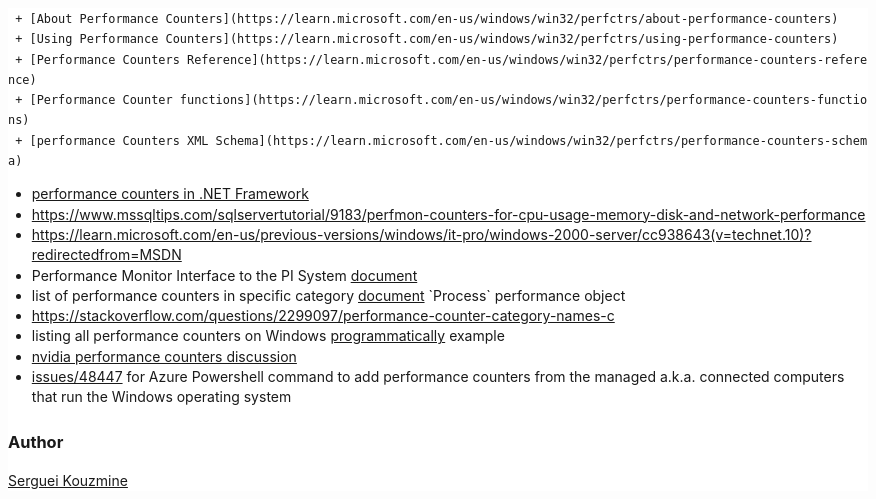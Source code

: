      + [About Performance Counters](https://learn.microsoft.com/en-us/windows/win32/perfctrs/about-performance-counters)
     + [Using Performance Counters](https://learn.microsoft.com/en-us/windows/win32/perfctrs/using-performance-counters)
     + [Performance Counters Reference](https://learn.microsoft.com/en-us/windows/win32/perfctrs/performance-counters-reference)
     + [Performance Counter functions](https://learn.microsoft.com/en-us/windows/win32/perfctrs/performance-counters-functions)
     + [performance Counters XML Schema](https://learn.microsoft.com/en-us/windows/win32/perfctrs/performance-counters-schema)
   * [performance counters in .NET Framework](https://learn.microsoft.com/en-us/dotnet/framework/debug-trace-profile/performance-counters)
   * https://www.mssqltips.com/sqlservertutorial/9183/perfmon-counters-for-cpu-usage-memory-disk-and-network-performance
   * https://learn.microsoft.com/en-us/previous-versions/windows/it-pro/windows-2000-server/cc938643(v=technet.10)?redirectedfrom=MSDN
   * Performance Monitor Interface to the PI System [document](http://cdn.osisoft.com/interfaces/1898/PI_PIPerfMon_1.4.1.0.doc)
   * list of performance counters in specific category [document](https://learn.microsoft.com/en-us/previous-versions/windows/it-pro/windows-server-2003/cc780836(v=ws.10)) `Process` performance object
   * https://stackoverflow.com/questions/2299097/performance-counter-category-names-c
   * listing all performance counters on Windows [programmatically](https://dotnetcodr.com/2014/11/12/listing-all-performance-counters-on-windows-with-c-net/)  example
   * [nvidia performance counters discussion](https://stackoverflow.com/questions/36389944/c-sharp-performance-counter-help-nvidia-gpu)
   * [issues/48447](https://github.com/MicrosoftDocs/azure-docs/issues/48447) for Azure Powershell command to add performance counters from the managed a.k.a. connected computers that run the Windows operating system

### Author
[Serguei Kouzmine](kouzmine_serguei@yahoo.com)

Problem
Reproduce all of the records above exactly, but exclude the pictures.

Worked solution
Source code

:      + [About Performance Counters](https://learn.microsoft.com/en-us/windows/win32/perfctrs/about-performance-counters)
     + [Using Performance Counters](https://learn.microsoft.com/en-us/windows/win32/perfctrs/using-performance-counters)
     + [Performance Counters Reference](https://learn.microsoft.com/en-us/windows/win32/perfctrs/performance-counters-reference)
     + [Performance Counter functions](https://learn.microsoft.com/en-us/windows/win32/perfctrs/performance-counters-functions)
     + [performance Counters XML Schema](https://learn.microsoft.com/en-us/windows/win32/perfctrs/performance-counters-schema)
   * [performance counters in .NET Framework](https://learn.microsoft.com/en-us/dotnet/framework/debug-trace-profile/performance-counters)
   * https://www.mssqltips.com/sqlservertutorial/9183/perfmon-counters-for-cpu-usage-memory-disk-and-network-performance
   * https://learn.microsoft.com/en-us/previous-versions/windows/it-pro/windows-2000-server/cc938643(v=technet.10)?redirectedfrom=MSDN
   * Performance Monitor Interface to the PI System [document](http://cdn.osisoft.com/interfaces/1898/PI_PIPerfMon_1.4.1.0.doc)
   * list of performance counters in specific category [document](https://learn.microsoft.com/en-us/previous-versions/windows/it-pro/windows-server-2003/cc780836(v=ws.10)) `Process` performance object
   * https://stackoverflow.com/questions/2299097/performance-counter-category-names-c
   * listing all performance counters on Windows [programmatically](https://dotnetcodr.com/2014/11/12/listing-all-performance-counters-on-windows-with-c-net/)  example
   * [nvidia performance counters discussion](https://stackoverflow.com/questions/36389944/c-sharp-performance-counter-help-nvidia-gpu)
   * [issues/48447](https://github.com/MicrosoftDocs/azure-docs/issues/48447) for Azure Powershell command to add performance counters from the managed a.k.a. connected computers that run the Windows operating system

### Author
[Serguei Kouzmine](kouzmine_serguei@yahoo.com)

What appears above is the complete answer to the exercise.